Prompt - Once every line containing "Shapes" has been counted, report the total for the data and nothing else.

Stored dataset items
BEGIN

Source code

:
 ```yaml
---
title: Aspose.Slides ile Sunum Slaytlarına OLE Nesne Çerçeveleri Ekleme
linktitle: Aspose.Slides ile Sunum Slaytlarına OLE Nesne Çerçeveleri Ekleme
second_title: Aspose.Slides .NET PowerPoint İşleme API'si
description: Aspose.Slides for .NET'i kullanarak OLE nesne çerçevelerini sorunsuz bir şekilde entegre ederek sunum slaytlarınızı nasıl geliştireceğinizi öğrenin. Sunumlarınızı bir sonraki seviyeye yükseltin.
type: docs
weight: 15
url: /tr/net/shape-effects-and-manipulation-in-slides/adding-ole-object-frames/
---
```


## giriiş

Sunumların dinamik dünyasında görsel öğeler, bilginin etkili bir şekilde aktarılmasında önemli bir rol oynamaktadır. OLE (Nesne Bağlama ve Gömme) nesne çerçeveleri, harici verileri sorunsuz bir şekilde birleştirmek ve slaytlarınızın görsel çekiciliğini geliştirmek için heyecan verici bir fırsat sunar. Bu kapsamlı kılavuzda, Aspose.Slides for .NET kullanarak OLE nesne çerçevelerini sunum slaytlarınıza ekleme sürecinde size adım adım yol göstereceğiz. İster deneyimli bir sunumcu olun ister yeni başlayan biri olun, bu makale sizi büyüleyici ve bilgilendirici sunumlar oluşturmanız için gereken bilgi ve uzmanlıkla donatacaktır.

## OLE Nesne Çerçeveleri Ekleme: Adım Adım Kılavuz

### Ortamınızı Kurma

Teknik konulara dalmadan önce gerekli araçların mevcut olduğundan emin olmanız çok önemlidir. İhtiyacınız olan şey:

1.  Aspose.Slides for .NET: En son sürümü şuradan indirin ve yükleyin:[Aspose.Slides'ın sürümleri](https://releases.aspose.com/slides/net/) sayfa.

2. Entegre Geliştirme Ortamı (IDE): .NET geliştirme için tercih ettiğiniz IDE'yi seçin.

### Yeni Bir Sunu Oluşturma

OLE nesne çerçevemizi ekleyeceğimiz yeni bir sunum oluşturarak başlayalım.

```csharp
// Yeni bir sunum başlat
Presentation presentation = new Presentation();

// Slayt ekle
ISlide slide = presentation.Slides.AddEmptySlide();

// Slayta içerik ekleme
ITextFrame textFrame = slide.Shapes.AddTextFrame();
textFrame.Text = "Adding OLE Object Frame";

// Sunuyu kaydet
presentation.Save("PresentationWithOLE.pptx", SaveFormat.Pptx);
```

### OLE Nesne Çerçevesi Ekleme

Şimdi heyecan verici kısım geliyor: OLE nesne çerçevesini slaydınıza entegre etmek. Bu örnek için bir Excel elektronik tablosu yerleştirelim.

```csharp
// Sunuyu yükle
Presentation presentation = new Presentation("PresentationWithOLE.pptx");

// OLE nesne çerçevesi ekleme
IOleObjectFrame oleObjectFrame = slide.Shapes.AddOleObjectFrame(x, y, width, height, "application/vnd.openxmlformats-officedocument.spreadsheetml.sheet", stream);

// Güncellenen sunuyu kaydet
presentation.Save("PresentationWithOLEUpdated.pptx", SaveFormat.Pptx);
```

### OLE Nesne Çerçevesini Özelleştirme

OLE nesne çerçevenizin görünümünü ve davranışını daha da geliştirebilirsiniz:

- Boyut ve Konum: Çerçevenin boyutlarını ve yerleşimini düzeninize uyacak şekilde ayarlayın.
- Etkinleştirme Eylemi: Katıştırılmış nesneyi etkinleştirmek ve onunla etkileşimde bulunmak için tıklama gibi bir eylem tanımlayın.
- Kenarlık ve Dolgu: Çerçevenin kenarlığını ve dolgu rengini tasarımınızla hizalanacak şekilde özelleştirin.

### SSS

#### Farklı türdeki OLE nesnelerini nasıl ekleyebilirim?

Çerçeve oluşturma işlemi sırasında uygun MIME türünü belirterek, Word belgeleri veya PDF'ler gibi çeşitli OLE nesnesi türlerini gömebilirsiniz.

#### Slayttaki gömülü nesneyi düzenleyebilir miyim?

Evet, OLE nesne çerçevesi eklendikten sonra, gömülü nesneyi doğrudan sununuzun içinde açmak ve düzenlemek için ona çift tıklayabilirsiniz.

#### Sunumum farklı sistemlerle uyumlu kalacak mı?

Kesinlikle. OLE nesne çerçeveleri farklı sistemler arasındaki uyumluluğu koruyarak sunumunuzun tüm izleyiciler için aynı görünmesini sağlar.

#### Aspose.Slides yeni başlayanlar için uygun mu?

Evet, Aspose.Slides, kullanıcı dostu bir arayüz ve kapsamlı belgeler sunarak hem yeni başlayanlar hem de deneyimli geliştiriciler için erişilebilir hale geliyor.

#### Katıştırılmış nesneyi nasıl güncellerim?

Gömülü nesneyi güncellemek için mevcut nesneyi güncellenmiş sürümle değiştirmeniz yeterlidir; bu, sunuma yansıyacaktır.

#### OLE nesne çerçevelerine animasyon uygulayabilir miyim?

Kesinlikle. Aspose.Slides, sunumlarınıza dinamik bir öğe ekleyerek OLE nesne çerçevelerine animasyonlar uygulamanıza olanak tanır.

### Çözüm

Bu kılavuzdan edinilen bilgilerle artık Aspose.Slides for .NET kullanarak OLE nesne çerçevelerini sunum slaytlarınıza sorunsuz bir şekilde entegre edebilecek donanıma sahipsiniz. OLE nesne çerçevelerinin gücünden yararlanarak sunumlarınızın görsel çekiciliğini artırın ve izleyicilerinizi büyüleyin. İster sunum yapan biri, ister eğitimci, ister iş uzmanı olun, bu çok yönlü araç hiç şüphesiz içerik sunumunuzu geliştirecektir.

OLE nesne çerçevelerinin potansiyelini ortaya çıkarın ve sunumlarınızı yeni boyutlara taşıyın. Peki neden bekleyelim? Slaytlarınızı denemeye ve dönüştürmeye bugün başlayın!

END

Expected answer - 2